Meno ansia per i bambini sottoposti a screening
Offrire un contesto ludico e protetto è una modalità efficace per ridurre l’ansia da prestazione nei soggetti dello screening. “Di solito i bambini vengono sottoposti a una serie di test che, per quanto giocosi, possono provocare un certo stress, perché comunque vengono percepiti come prove di valutazione”. Da qui l’importanza di di ricorrere al gioco e, in particolare, al videogioco: “Nel senso comune si portano dietro entrambi il retaggio errato di essere considerati puro intrattenimento.
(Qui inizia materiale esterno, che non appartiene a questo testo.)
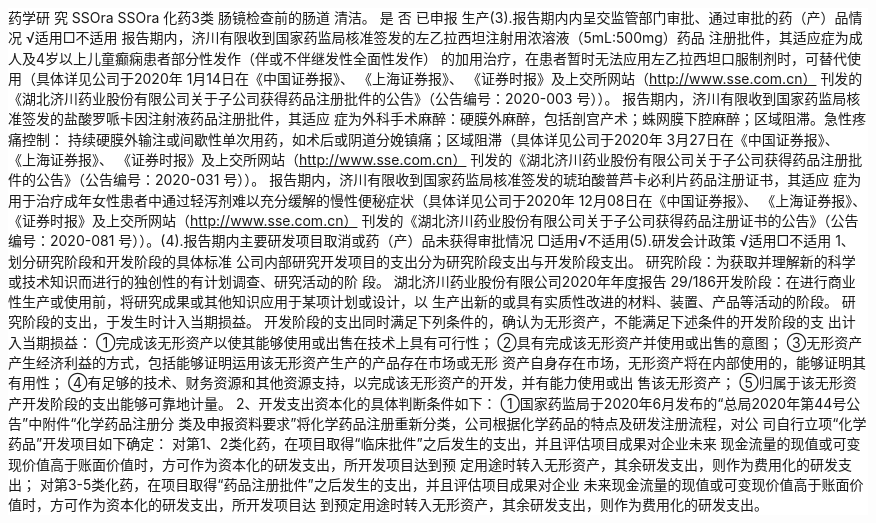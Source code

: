 药学研
究
SSOra
SSOra
化药3类
肠镜检查前的肠道
清洁。
是
否
已申报
生产(3).报告期内内呈交监管部门审批、通过审批的药（产）品情况
√适用□不适用
报告期内，济川有限收到国家药监局核准签发的左乙拉西坦注射用浓溶液（5mL:500mg）药品
注册批件，其适应症为成人及4岁以上儿童癫痫患者部分性发作（伴或不伴继发性全面性发作）
的加用治疗，在患者暂时无法应用左乙拉西坦口服制剂时，可替代使用（具体详见公司于2020年
1月14日在《中国证券报》、
《上海证券报》、
《证券时报》及上交所网站（http://www.sse.com.cn）
刊发的《湖北济川药业股份有限公司关于子公司获得药品注册批件的公告》（公告编号：2020-003
号））。
报告期内，济川有限收到国家药监局核准签发的盐酸罗哌卡因注射液药品注册批件，其适应
症为外科手术麻醉：硬膜外麻醉，包括剖宫产术；蛛网膜下腔麻醉；区域阻滞。急性疼痛控制：
持续硬膜外输注或间歇性单次用药，如术后或阴道分娩镇痛；区域阻滞（具体详见公司于2020年
3月27日在《中国证券报》、
《上海证券报》、
《证券时报》及上交所网站（http://www.sse.com.cn）
刊发的《湖北济川药业股份有限公司关于子公司获得药品注册批件的公告》（公告编号：2020-031
号））。
报告期内，济川有限收到国家药监局核准签发的琥珀酸普芦卡必利片药品注册证书，其适应
症为用于治疗成年女性患者中通过轻泻剂难以充分缓解的慢性便秘症状（具体详见公司于2020年
12月08日在《中国证券报》、
《上海证券报》、
《证券时报》及上交所网站（http://www.sse.com.cn）
刊发的《湖北济川药业股份有限公司关于子公司获得药品注册证书的公告》（公告编号：2020-081
号））。(4).报告期内主要研发项目取消或药（产）品未获得审批情况
□适用√不适用(5).研发会计政策
√适用□不适用
1、划分研究阶段和开发阶段的具体标准
公司内部研究开发项目的支出分为研究阶段支出与开发阶段支出。
研究阶段：为获取并理解新的科学或技术知识而进行的独创性的有计划调查、研究活动的阶
段。
湖北济川药业股份有限公司2020年年度报告
29/186开发阶段：在进行商业性生产或使用前，将研究成果或其他知识应用于某项计划或设计，以
生产出新的或具有实质性改进的材料、装置、产品等活动的阶段。
研究阶段的支出，于发生时计入当期损益。
开发阶段的支出同时满足下列条件的，确认为无形资产，不能满足下述条件的开发阶段的支
出计入当期损益：
①完成该无形资产以使其能够使用或出售在技术上具有可行性；
②具有完成该无形资产并使用或出售的意图；
③无形资产产生经济利益的方式，包括能够证明运用该无形资产生产的产品存在市场或无形
资产自身存在市场，无形资产将在内部使用的，能够证明其有用性；
④有足够的技术、财务资源和其他资源支持，以完成该无形资产的开发，并有能力使用或出
售该无形资产；
⑤归属于该无形资产开发阶段的支出能够可靠地计量。
2、开发支出资本化的具体判断条件如下：
①国家药监局于2020年6月发布的“总局2020年第44号公告”中附件“化学药品注册分
类及申报资料要求”将化学药品注册重新分类，公司根据化学药品的特点及研发注册流程，对公
司自行立项“化学药品”开发项目如下确定：
对第1、2类化药，在项目取得“临床批件”之后发生的支出，并且评估项目成果对企业未来
现金流量的现值或可变现价值高于账面价值时，方可作为资本化的研发支出，所开发项目达到预
定用途时转入无形资产，其余研发支出，则作为费用化的研发支出；
对第3-5类化药，在项目取得“药品注册批件”之后发生的支出，并且评估项目成果对企业
未来现金流量的现值或可变现价值高于账面价值时，方可作为资本化的研发支出，所开发项目达
到预定用途时转入无形资产，其余研发支出，则作为费用化的研发支出。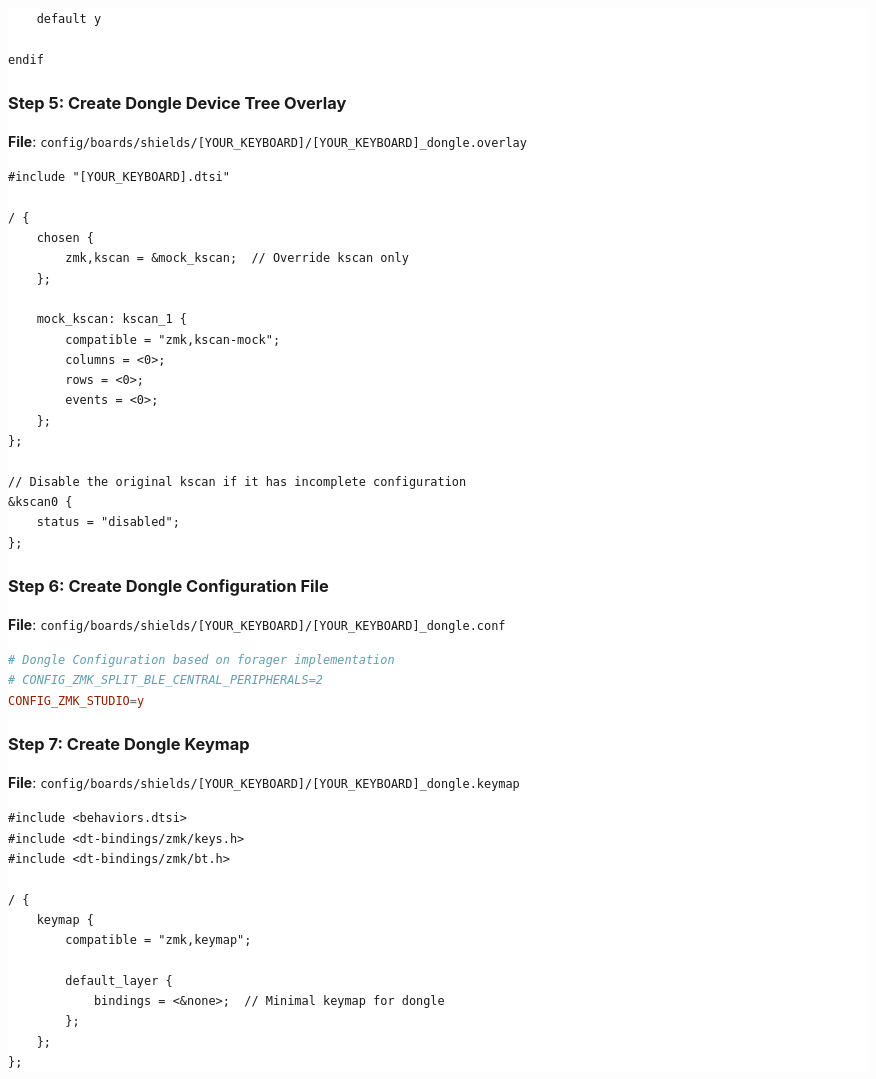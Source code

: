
 ```kconfig
    default y

endif
```

### Step 5: Create Dongle Device Tree Overlay

**File**: `config/boards/shields/[YOUR_KEYBOARD]/[YOUR_KEYBOARD]_dongle.overlay`

```dts
#include "[YOUR_KEYBOARD].dtsi"

/ {
    chosen {
        zmk,kscan = &mock_kscan;  // Override kscan only
    };

    mock_kscan: kscan_1 {
        compatible = "zmk,kscan-mock";
        columns = <0>;
        rows = <0>;
        events = <0>;
    };
};

// Disable the original kscan if it has incomplete configuration
&kscan0 {
    status = "disabled";
};
```

### Step 6: Create Dongle Configuration File

**File**: `config/boards/shields/[YOUR_KEYBOARD]/[YOUR_KEYBOARD]_dongle.conf`

```conf
# Dongle Configuration based on forager implementation
# CONFIG_ZMK_SPLIT_BLE_CENTRAL_PERIPHERALS=2
CONFIG_ZMK_STUDIO=y
```

### Step 7: Create Dongle Keymap

**File**: `config/boards/shields/[YOUR_KEYBOARD]/[YOUR_KEYBOARD]_dongle.keymap`

```dts
#include <behaviors.dtsi>
#include <dt-bindings/zmk/keys.h>
#include <dt-bindings/zmk/bt.h>

/ {
    keymap {
        compatible = "zmk,keymap";

        default_layer {
            bindings = <&none>;  // Minimal keymap for dongle
        };
    };
};
```
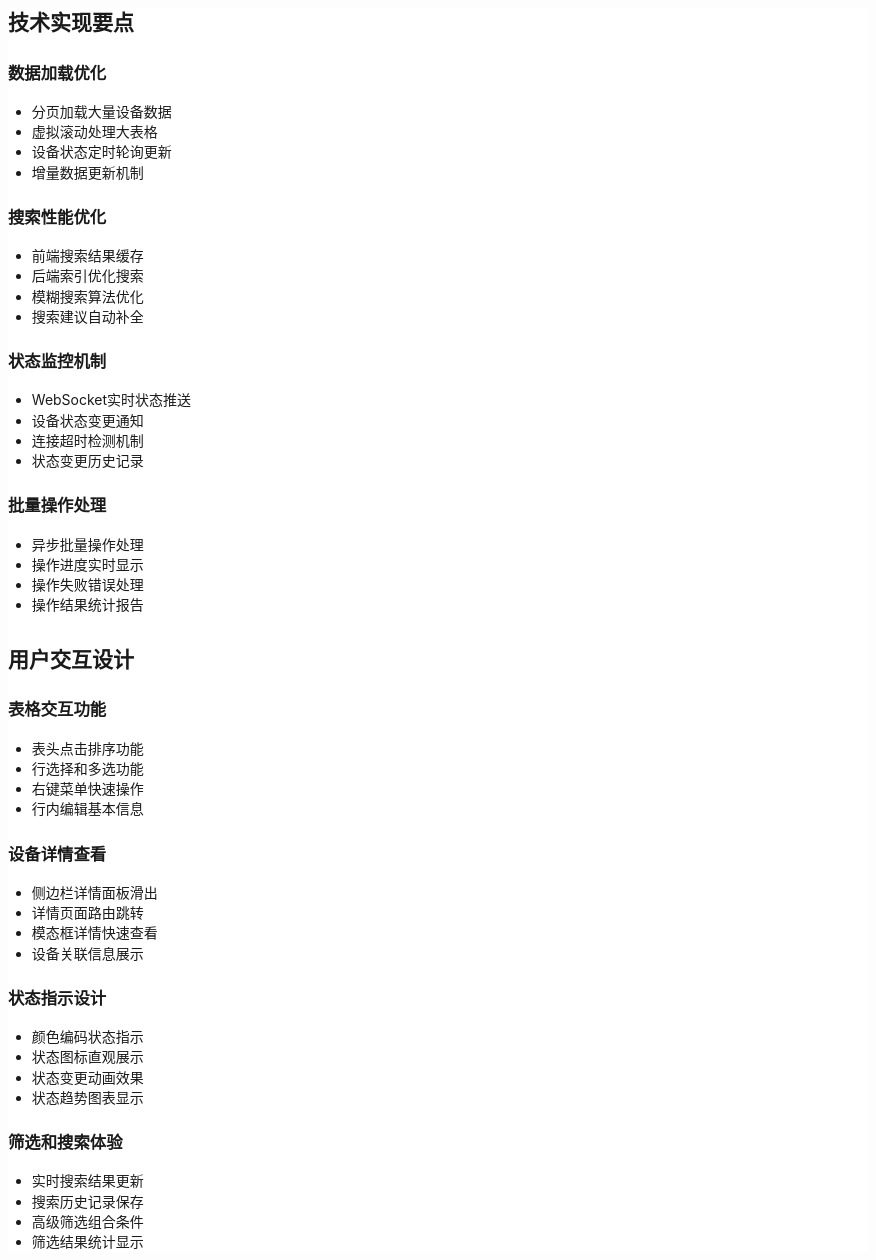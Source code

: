 ## 技术实现要点

### 数据加载优化
- 分页加载大量设备数据
- 虚拟滚动处理大表格
- 设备状态定时轮询更新
- 增量数据更新机制

### 搜索性能优化
- 前端搜索结果缓存
- 后端索引优化搜索
- 模糊搜索算法优化
- 搜索建议自动补全

### 状态监控机制
- WebSocket实时状态推送
- 设备状态变更通知
- 连接超时检测机制
- 状态变更历史记录

### 批量操作处理
- 异步批量操作处理
- 操作进度实时显示
- 操作失败错误处理
- 操作结果统计报告

## 用户交互设计

### 表格交互功能
- 表头点击排序功能
- 行选择和多选功能
- 右键菜单快速操作
- 行内编辑基本信息

### 设备详情查看
- 侧边栏详情面板滑出
- 详情页面路由跳转
- 模态框详情快速查看
- 设备关联信息展示

### 状态指示设计
- 颜色编码状态指示
- 状态图标直观展示
- 状态变更动画效果
- 状态趋势图表显示

### 筛选和搜索体验
- 实时搜索结果更新
- 搜索历史记录保存
- 高级筛选组合条件
- 筛选结果统计显示
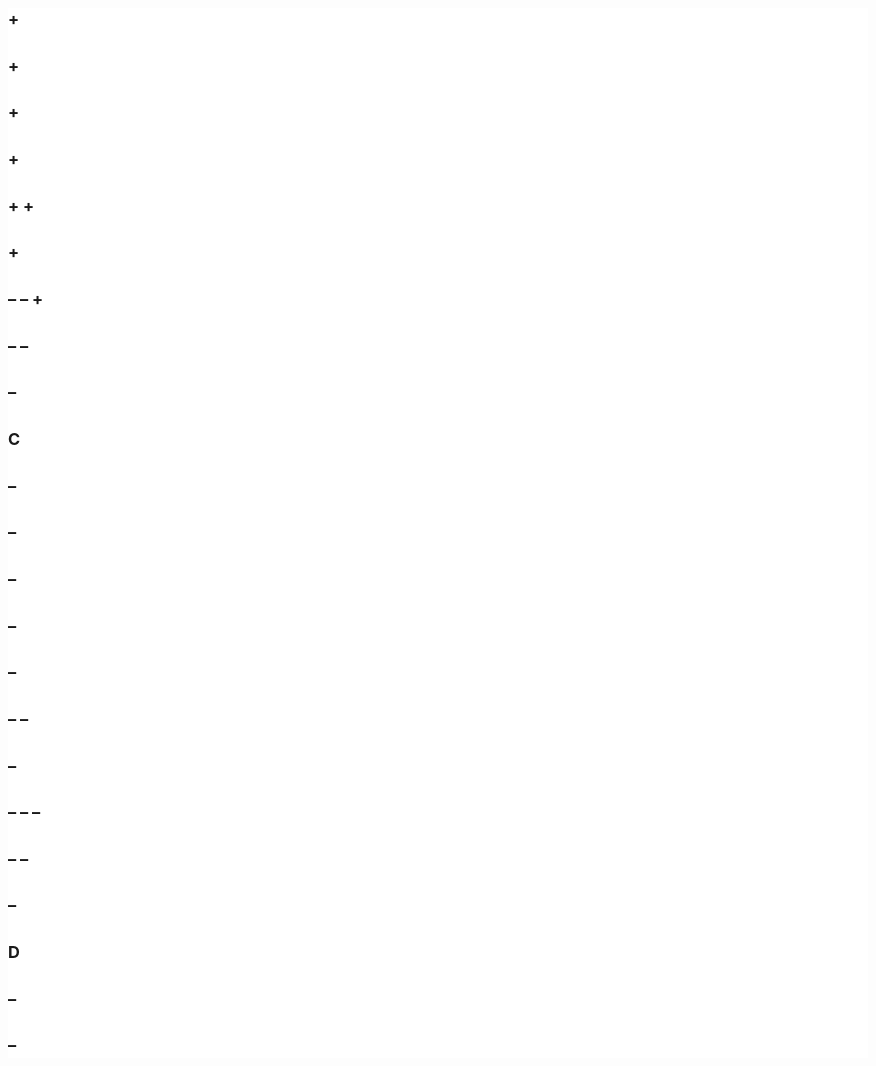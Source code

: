 ### + 

### + 

### + 

### + 

### + + 

### + 

### – – + 

### – – 

### – 

### C 

### – 

### – 

### – 

### – 

### – 

### – – 

### – 

### – – – 

### – – 

### – 

### D 

### – 

### –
Invece, costituiscono uno spazio sicuro in cui sperimentare e sperimentarsi, conoscendo e superando i propri limiti, secondo regole che vengono prestabilite”.
“Il videogioco come spazio sicuro in cui sperimentare e sperimentarsi, conoscendo e superando i propri limiti”
In concreto, la maggioranza dei partecipanti all’hackathon si è concentrata sullo sviluppo di un’app oppure di un sito web, fruibili soprattutto attraverso il tablet, che viene spesso utilizzato dai bambini. Il brief invitava a tradurre i test per la diagnosi della dislessia nel linguaggio videoludico, inserendoli in un storia ambientata nello spazio ed integrandoli pienamente nelle meccaniche del gioco: prove da superare, insomma, per portare a termine la missione del videogioco, non fini a se stesse. “L’obiettivo dell’applied game è prima di tutto quello di coinvolgere e far divertire tutti i bambini. Dai risultati ottenuti, poi, i genitori possono estrapolare alcuni indicatori utili a capire quando è meglio procedere ad un approfondimento”.
Le applicazioni del gioco, dall’apprendimento alla cura
“Con i nostri ragazzi – conclude la docente del SAE Institute – cerchiamo sempre di uscire dalla logica più strettamente commerciale di prodotto per guardare al videogioco come a una grande opportunità relazionale, un contesto che fa parte della cultura del nostro tempo, un’opera artistica che sfrutta i linguaggi della iper-modernità. I progetti sono sempre più innovativi e sempre più spesso realizzati in collaborazione con altri stakeholder. Penso in modo particolare alle recenti applicazioni del gioco nell’arte, nell’apprendimento, nella formazione oppure, come in questo caso, nella cura. Ci dimostrano che è esattamente questa la direzione da seguire e il modo in cui guardare al videogame”.